I want to web scrape stocks' financial tables for different years with R. However, I can obtain the financial tables for the last year, which appears as default. But I also want to obtain data from previous years. How can I achieve this? Here is the code I use:
# Load libraries
library(tidyverse)
library(rvest)
library(readxl)
library(magrittr)
google_finance <- read_html("https://www.google.com/finance/quote/AAPL:NASDAQ?") |>
html_node(".UulDgc") |>
html_table()
And the result is:
> google_finance |>
+ head(5)
# A tibble: 5 × 3
`(USD)` Mar 2024infoFiscal Q…¹ `Y/Y change`
<chr> <chr> <chr>
1 "RevenueThe tot… 90.75B -4.31%
2 "Operating expe… 14.37B 5.22%
3 "Net incomeComp… 23.64B -2.17%
4 "Net profit mar… 26.04 2.20%
5 "Earnings per s… 1.53 0.66%
As you can see, we can only see the financial tables of the last period (March 2024). In this case, what should we do to scrape the financial tables for all years?
I think you will need to use RSelenium
for this, which will launch a browser and click on buttons for you. Here I am using firefox as a browser, you might need to change some default settings to get your browser settings correct.

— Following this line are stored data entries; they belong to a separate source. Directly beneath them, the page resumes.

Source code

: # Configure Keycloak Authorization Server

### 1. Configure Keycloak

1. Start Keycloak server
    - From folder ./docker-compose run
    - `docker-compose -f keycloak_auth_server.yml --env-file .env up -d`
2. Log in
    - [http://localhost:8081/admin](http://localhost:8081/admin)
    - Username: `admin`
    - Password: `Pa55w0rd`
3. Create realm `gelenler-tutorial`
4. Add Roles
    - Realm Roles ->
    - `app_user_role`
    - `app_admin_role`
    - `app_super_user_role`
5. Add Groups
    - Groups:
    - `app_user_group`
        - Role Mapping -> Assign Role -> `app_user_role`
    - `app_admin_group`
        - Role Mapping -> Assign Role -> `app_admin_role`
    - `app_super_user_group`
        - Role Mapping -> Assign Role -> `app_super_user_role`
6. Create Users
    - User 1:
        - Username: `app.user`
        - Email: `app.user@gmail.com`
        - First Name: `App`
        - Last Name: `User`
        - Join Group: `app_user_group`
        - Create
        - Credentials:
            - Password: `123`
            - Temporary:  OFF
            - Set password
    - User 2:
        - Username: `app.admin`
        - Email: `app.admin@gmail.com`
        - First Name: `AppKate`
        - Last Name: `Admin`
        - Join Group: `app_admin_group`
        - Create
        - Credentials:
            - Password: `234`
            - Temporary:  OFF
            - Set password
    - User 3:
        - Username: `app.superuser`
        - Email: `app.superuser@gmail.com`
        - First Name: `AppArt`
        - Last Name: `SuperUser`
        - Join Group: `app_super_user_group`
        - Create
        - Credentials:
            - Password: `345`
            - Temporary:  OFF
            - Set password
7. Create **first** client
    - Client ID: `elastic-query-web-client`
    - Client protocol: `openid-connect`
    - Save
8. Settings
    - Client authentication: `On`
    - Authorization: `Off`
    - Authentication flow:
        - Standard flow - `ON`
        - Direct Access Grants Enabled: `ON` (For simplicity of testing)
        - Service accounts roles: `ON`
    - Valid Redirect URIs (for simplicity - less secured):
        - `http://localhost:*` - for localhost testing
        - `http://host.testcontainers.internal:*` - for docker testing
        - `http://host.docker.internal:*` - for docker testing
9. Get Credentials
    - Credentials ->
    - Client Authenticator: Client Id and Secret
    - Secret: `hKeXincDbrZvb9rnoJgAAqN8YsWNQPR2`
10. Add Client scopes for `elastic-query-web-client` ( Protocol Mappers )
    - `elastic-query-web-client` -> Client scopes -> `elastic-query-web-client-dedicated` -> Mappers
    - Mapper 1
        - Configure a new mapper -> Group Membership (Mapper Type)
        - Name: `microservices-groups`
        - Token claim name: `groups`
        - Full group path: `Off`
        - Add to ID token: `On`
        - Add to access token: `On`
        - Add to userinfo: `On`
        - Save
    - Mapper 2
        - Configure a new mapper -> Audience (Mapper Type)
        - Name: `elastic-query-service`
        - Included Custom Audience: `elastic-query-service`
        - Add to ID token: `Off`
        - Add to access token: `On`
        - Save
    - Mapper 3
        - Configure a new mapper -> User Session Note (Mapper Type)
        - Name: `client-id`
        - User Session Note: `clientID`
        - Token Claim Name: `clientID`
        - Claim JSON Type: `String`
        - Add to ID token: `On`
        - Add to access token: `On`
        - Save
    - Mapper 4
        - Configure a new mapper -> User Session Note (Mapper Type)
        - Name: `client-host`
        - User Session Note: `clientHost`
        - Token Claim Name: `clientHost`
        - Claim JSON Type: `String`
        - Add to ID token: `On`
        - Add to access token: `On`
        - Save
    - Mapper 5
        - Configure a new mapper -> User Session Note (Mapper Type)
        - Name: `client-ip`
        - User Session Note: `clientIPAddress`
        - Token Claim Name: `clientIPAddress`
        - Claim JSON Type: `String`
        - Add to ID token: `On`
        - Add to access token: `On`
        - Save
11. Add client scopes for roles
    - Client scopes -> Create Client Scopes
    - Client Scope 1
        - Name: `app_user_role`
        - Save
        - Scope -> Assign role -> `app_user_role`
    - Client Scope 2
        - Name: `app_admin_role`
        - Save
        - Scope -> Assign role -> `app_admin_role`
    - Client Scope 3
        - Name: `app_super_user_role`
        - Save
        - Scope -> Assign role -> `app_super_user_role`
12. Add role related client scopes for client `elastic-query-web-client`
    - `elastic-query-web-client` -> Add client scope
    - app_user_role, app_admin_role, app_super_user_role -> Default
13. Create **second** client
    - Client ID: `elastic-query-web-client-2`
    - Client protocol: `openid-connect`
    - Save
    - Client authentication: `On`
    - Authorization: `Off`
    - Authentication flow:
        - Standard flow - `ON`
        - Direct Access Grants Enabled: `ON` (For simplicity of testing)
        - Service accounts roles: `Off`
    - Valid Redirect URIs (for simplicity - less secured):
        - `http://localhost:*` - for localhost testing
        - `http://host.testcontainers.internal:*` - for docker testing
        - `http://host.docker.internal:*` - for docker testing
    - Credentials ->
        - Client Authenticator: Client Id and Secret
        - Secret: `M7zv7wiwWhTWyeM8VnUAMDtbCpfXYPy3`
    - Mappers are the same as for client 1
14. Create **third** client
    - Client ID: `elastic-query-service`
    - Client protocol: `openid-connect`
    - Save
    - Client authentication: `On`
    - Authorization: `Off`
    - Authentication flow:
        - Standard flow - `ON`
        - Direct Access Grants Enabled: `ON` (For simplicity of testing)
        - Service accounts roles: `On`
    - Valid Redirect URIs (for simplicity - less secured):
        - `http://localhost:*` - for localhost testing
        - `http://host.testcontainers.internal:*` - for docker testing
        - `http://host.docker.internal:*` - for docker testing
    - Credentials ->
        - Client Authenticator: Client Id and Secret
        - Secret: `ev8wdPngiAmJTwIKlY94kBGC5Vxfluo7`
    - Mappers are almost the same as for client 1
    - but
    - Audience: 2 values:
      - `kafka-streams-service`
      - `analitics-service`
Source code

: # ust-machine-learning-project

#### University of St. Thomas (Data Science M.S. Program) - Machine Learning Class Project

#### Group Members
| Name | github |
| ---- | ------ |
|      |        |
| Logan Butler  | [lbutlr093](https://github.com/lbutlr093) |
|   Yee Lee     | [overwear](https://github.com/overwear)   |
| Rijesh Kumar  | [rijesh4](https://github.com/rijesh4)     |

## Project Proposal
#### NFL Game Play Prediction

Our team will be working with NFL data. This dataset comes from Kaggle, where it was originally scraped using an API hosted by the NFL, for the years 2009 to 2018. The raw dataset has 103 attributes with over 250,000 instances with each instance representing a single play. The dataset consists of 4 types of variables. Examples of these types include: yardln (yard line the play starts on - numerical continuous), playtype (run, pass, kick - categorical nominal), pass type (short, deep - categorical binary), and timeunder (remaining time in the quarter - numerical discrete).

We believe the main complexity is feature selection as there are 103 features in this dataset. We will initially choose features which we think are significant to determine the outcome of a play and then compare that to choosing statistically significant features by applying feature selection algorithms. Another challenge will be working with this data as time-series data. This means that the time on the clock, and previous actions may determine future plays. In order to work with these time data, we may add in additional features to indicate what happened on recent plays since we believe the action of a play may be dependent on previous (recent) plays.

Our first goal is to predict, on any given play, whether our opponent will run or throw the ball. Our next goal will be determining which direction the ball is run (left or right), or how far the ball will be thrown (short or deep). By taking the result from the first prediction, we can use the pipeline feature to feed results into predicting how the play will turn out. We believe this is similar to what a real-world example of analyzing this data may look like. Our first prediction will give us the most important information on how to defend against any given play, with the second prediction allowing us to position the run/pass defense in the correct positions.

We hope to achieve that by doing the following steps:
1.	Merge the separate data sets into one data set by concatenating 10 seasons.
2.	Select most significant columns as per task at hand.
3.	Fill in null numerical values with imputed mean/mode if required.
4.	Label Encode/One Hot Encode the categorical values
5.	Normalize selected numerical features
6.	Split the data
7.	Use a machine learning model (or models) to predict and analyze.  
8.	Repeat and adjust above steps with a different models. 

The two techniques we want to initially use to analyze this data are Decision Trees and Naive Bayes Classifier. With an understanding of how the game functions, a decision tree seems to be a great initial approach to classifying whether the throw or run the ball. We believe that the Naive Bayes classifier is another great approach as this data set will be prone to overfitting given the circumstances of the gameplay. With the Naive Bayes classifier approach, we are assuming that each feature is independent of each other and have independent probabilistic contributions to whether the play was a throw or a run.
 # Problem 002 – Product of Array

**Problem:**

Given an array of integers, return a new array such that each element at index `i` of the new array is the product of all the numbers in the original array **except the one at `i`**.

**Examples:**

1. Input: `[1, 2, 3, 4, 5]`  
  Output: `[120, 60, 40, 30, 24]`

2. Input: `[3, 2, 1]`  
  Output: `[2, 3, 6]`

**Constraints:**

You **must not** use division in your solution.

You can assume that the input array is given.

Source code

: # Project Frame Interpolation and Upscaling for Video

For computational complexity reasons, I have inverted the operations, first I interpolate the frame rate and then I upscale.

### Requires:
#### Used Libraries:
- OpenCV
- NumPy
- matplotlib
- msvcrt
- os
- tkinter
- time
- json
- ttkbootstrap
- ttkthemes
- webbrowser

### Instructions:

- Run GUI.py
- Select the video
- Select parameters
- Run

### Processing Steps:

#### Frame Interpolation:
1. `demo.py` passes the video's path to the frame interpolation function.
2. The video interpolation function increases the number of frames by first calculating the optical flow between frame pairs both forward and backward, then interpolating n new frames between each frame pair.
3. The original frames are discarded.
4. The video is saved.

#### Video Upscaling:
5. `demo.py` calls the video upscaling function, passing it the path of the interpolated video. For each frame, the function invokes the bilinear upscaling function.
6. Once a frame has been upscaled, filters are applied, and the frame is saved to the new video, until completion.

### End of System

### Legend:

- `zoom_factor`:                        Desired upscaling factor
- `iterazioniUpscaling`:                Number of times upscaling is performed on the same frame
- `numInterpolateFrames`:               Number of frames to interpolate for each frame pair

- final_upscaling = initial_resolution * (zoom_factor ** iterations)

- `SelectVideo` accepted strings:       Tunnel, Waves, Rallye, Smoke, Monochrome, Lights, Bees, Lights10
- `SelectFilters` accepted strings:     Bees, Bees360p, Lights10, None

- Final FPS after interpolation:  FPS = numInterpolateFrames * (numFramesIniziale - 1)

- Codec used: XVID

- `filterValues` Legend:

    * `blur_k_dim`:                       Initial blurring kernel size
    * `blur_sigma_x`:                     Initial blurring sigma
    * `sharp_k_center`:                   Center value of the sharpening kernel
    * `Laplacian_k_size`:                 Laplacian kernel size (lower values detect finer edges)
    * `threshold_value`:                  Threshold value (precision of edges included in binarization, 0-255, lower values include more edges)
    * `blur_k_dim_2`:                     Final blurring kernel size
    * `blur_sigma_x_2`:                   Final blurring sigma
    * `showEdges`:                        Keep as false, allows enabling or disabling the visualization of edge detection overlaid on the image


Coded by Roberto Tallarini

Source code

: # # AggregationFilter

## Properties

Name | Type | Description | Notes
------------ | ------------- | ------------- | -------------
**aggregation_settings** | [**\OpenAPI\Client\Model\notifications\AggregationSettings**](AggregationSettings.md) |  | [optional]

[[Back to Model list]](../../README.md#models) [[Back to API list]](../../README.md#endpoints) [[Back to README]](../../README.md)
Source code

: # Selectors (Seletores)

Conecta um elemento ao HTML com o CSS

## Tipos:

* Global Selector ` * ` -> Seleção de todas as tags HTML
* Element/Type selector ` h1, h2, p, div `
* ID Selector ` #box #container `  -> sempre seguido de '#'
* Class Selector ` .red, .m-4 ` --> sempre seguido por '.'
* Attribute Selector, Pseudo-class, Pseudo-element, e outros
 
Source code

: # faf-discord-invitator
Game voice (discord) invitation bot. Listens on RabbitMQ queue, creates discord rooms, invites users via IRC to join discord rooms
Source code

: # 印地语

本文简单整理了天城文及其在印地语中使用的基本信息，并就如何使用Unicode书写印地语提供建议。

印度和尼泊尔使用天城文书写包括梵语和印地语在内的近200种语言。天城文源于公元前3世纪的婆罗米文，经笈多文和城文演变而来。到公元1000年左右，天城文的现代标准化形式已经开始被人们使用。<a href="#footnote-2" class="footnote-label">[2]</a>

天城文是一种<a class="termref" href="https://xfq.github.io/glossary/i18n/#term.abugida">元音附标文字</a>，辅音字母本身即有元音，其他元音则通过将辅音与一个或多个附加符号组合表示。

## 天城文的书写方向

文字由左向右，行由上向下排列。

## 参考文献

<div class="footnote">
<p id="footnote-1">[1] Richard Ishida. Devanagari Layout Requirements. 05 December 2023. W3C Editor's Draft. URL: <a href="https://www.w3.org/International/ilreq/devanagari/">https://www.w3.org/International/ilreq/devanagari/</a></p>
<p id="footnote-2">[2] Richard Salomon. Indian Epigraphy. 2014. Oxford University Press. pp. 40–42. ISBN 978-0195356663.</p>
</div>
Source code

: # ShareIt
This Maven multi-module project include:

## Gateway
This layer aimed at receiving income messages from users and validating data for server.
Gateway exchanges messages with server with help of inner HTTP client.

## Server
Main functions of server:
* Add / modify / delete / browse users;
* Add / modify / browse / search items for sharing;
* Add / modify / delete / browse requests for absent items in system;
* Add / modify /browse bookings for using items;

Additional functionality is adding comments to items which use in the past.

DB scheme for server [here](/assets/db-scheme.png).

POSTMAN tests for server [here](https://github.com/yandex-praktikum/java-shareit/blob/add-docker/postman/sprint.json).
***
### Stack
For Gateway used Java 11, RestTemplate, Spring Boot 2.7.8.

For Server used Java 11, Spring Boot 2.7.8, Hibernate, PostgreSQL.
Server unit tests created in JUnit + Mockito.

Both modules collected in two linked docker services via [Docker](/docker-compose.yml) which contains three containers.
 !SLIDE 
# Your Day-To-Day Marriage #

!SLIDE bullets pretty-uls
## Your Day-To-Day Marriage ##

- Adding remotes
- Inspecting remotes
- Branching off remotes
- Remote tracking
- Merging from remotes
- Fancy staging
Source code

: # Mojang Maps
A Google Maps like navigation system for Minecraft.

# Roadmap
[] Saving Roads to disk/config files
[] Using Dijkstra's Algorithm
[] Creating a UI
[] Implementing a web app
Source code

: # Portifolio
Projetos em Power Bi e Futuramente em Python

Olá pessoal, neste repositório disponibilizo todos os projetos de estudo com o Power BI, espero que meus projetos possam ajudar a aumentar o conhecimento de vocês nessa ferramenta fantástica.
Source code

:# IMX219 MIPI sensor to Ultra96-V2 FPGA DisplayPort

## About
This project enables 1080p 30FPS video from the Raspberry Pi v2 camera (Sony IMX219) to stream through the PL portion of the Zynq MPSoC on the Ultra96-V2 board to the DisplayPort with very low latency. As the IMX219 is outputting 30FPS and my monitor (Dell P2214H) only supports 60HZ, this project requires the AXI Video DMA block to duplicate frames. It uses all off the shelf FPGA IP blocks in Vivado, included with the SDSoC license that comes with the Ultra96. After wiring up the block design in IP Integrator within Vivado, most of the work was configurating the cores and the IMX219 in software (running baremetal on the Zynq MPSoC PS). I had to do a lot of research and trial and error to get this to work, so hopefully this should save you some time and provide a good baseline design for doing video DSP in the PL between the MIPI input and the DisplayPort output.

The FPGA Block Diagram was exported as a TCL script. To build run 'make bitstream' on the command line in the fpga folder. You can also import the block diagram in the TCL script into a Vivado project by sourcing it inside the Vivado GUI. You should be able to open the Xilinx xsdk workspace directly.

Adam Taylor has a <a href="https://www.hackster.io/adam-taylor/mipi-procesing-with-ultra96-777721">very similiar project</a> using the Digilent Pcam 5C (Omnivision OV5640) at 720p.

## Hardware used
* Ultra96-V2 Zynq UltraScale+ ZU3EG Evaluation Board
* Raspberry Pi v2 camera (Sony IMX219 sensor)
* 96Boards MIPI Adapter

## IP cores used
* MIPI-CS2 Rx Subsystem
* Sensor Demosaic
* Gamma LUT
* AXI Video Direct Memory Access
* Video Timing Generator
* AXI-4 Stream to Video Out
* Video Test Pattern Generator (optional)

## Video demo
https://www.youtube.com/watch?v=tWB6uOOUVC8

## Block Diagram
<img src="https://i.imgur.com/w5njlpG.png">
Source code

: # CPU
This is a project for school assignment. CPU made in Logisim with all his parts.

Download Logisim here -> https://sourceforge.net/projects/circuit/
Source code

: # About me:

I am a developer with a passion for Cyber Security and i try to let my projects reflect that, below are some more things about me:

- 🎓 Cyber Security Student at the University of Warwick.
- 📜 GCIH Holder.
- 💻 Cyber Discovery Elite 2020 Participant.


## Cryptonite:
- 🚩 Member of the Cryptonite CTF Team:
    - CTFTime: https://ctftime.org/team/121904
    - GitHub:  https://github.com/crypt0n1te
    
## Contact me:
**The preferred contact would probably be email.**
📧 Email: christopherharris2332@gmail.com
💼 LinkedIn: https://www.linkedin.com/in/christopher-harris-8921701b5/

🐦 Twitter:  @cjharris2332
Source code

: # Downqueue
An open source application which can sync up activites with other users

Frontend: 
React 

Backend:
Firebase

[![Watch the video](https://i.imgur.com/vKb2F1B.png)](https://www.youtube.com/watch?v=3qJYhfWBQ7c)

You will also need Java SDK installed.
library(RSelenium)
library(rvest)
library(glue)
# Initiate a Remote Driver using forefox; this step may also install some pre
# and post binary files.
rd <- rsDriver(browser = "firefox", chromever = NULL)
# Assign client
remDr <- rd$client
url <- "https://www.google.com/finance/quote/AAPL:NASDAQ"
# Extract names of buttons
aapl_html <- read_html(url)
btn_names <- aapl_html %>%
html_node(".zsnTKc") %>%
html_attr("aria-owns") %>%
strsplit(., split = " ") %>%
unlist()
# Using the Remote Driver, navigate to url of interest
remDr$navigate(url)
# In a loop, find button of interest by its xpath, click and extract table
df_ls <- lapply(
X = btn_names
,FUN = function(x) {
# Find button using xPath
btn <- remDr$findElement(using = "xpath", glue("//*[@id='{x}']"))
# Nifty trick to visually see which button is being clicked
btn$highlightElement()
# Click the button
btn$clickElement()
# Wait for elements to complete loading
Sys.sleep(1)
# Read HTML after each button is clicked
rem_aapl_html <- remDr$getPageSource()[[1]]
# Extract table
aapl_tbl <- rem_aapl_html %>%
read_html() %>%
html_node(".slpEwd") %>%
html_table()
}
)
# Close Remote Driver and server
remDr$close()
rd$server$stop()